It’s no secret that the crypto industry has seen a rise in hacking and theft in the last few years. In 2022 hackers stole the largest amount ever of crypto, with a total of $3.7 billion stolen. Already in 2023, $452 million in crypto has been hacked. A staggering $240.5 million of this was in March alone. Therefore, security for protecting your digital assets should be a top priority. To minimise the threat landscape for crypto and help facilitate mass adoption, the crypto community must implement stricter security measures.
However, quarter one (Q1) wasn’t just doom and gloom for crypto investors. The amount of crypto stolen was down 70% in Q1 2022, and the introduction of regulation, which will help rebuild the crypto industry's reputation, picked up the pace.
Social engineering attacks
In recent months, there’s been a rise in social engineering attacks in crypto. People are being tricked into disclosing personal information and engaging in activities that undermine security efforts. Bitcoin Security firm, SlowMist reported that fake websites mimicked those of trusted NFT marketplaces, OpenSea and X2Y2. They were traced back to activities in North Korea. In 2022, North Korea allegedly stole $620 million of cryptocurrencies. There has also been some speculation that the Lazarus group, a group of cybercriminals run by the North Korean government, was behind the Euler Finance attack.
Cryptojacking involves the installation of malware on devices that allow criminals to use a device to mine cryptocurrencies secretly. Between Q3 and Q4 of 2022, there was a 463% increase in the use of malware. Research suggests that the rise in malware attacks is related to cybercriminals having more sophisticated software that is harder to detect. Further research indicates that since Covid-19, an increase in the number of remote workers has added to the problem. Due to employees working from home, companies' network security is at increased risk of data breaches and identity theft. Data from Q1 of 2023 shows that email compromise and malware remain the most potent threat to organisations.
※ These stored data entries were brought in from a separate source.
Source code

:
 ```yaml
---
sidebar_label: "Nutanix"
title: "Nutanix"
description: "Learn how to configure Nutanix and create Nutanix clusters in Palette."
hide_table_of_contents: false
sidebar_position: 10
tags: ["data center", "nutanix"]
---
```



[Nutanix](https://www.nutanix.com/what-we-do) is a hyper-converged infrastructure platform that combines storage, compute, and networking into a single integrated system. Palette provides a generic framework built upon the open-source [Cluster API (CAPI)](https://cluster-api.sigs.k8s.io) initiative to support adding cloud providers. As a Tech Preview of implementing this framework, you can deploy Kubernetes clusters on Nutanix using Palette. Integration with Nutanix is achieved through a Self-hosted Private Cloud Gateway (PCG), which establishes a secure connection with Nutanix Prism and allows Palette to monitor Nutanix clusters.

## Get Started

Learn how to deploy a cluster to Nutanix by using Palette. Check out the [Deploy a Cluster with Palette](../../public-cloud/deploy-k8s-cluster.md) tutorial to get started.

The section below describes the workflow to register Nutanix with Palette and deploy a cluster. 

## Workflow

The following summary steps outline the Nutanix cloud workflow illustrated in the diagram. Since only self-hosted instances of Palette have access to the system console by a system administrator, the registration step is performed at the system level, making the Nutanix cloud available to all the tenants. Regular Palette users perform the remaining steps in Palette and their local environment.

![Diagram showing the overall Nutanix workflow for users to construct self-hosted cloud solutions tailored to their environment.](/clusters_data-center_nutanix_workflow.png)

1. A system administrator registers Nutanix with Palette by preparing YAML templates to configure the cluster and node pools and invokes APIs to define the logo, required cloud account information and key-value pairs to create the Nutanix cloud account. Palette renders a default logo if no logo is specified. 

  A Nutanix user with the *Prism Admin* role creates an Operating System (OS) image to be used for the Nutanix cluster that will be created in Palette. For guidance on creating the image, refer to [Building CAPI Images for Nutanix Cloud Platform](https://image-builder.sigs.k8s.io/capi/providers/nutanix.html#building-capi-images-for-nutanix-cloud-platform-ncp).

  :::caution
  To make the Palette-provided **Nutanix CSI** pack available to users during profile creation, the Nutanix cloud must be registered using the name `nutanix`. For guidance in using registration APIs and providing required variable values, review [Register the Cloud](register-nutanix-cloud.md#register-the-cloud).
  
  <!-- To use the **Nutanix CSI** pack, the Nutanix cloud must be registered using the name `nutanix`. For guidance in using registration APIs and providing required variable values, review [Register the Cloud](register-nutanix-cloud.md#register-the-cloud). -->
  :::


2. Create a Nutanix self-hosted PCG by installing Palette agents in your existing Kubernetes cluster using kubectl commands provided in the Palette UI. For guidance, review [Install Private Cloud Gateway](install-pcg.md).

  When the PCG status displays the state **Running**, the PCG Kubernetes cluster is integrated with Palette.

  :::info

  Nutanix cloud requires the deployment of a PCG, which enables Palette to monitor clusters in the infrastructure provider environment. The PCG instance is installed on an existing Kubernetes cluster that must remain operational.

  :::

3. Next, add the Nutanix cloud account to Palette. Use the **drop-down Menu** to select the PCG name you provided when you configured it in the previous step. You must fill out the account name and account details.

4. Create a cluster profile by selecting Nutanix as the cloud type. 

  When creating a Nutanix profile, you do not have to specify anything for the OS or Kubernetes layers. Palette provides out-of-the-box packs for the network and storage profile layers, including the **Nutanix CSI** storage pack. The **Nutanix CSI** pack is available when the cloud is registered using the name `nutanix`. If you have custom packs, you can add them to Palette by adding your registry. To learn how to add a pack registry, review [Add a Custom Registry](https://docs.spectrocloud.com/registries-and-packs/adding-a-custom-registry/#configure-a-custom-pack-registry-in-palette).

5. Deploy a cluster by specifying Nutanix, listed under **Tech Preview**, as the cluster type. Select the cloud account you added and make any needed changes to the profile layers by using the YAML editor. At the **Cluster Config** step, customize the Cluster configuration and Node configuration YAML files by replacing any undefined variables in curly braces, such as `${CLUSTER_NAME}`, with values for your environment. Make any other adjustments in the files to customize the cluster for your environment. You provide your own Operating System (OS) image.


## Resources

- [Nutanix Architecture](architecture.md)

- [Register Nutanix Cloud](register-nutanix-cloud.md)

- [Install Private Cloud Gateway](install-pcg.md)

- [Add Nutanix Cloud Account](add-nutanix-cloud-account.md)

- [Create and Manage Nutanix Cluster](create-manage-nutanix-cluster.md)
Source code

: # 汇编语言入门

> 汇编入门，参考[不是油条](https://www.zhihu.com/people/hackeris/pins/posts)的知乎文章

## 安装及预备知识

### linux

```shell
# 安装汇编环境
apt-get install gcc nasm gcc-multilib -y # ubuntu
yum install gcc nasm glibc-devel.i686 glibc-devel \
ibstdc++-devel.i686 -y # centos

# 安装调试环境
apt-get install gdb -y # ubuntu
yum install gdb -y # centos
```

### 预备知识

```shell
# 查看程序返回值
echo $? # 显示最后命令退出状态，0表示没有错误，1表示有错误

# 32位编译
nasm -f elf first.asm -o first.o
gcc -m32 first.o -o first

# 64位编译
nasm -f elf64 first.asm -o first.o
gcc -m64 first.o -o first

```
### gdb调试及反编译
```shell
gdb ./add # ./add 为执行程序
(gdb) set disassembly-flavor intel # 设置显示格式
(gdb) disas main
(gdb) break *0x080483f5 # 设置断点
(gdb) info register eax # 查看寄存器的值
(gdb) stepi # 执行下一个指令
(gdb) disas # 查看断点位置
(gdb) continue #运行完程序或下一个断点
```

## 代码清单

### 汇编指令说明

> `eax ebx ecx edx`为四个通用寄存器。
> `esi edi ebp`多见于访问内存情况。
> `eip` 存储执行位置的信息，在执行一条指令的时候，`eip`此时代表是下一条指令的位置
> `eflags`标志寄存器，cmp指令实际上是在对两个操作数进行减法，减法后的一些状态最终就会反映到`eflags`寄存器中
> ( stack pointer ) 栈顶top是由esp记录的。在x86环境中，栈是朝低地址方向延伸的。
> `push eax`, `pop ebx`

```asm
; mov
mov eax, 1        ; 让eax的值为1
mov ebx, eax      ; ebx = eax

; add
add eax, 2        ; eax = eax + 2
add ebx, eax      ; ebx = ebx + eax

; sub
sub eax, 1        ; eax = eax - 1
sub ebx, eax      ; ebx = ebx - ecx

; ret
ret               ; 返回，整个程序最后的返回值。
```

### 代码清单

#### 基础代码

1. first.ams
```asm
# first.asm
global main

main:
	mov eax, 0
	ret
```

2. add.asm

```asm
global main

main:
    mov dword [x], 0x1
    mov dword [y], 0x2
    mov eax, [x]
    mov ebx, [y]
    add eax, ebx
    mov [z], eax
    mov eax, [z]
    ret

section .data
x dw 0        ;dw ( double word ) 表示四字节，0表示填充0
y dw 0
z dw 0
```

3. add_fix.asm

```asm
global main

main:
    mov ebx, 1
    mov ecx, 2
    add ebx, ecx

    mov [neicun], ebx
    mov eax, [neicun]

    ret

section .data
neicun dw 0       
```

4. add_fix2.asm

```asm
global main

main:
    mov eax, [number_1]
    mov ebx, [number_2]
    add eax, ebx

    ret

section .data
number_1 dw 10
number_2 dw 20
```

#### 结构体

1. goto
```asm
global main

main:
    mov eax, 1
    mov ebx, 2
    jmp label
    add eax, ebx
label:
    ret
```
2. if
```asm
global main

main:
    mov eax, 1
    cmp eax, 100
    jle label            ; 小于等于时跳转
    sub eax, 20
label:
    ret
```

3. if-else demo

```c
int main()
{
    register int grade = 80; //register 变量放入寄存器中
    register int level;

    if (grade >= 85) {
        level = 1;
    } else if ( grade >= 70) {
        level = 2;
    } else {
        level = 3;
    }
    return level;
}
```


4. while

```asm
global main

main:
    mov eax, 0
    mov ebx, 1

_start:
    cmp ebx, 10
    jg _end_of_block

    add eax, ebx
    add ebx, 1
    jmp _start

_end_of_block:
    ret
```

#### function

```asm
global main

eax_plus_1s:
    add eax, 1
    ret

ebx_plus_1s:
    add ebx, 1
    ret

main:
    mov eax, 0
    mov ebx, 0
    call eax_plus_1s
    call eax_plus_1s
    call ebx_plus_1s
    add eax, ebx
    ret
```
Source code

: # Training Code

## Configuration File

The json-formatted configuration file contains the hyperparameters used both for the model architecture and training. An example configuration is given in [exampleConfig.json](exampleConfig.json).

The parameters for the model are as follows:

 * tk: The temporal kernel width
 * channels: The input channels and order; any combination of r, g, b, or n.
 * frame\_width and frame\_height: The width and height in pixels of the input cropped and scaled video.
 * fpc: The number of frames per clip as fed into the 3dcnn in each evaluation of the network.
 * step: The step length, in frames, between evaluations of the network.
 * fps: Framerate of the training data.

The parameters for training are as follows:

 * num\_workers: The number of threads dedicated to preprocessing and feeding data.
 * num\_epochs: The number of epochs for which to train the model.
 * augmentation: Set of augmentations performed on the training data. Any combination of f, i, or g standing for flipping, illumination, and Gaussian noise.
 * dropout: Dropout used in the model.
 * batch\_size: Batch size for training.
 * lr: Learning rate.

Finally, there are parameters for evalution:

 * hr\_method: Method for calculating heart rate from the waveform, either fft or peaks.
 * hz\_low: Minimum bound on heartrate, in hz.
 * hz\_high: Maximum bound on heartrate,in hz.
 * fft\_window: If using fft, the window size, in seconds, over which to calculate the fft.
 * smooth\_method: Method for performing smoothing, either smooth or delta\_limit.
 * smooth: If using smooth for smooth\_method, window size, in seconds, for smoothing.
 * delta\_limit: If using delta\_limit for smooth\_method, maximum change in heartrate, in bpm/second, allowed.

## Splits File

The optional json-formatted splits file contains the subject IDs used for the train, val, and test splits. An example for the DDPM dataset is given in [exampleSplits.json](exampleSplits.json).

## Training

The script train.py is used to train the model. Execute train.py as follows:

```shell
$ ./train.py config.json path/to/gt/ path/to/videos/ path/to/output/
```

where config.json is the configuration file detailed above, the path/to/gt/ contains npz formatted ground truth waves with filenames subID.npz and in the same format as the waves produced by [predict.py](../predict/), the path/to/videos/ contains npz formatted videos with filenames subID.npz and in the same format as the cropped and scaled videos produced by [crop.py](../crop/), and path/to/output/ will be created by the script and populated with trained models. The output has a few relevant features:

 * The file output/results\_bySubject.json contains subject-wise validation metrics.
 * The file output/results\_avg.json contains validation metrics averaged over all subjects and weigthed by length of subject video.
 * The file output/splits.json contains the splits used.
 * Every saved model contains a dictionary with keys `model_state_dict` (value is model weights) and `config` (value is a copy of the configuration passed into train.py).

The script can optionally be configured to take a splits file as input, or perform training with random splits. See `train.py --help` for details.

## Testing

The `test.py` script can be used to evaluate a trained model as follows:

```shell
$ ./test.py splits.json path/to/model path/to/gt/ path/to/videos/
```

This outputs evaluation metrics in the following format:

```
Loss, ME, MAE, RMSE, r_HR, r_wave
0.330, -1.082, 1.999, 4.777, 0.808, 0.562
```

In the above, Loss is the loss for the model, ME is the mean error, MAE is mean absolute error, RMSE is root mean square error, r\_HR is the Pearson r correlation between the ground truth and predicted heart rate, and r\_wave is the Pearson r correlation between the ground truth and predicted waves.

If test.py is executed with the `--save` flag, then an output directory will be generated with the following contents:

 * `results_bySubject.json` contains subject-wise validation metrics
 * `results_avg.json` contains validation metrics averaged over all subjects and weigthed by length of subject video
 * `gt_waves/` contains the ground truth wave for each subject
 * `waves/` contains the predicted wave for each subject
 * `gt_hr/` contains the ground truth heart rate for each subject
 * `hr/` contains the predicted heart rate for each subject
Targeting of cryptocurrency exchanges
Cryptocurrency exchanges were identified as the crypto service providers most vulnerable to attacks from cybercriminals. Weak security around hot wallets and the extremely high value of cryptocurrencies make exchanges an easy target for hackers seeking financial gain. The biggest hack ever on a cryptocurrency exchange was on the Ronin Network. A hacker stole $625 million of Ethereum and USDC in March 2022. More recently, cryptocurrency exchange Bitrue fell victim to an attack worth $23 million by cybercriminals accessing people's hot wallets. Issues with wallet security have been a common theme in crypto hacks, and some simple security processes can be put in place to mitigate these risks, such as using cold storage and backing up keys with a trusted third party.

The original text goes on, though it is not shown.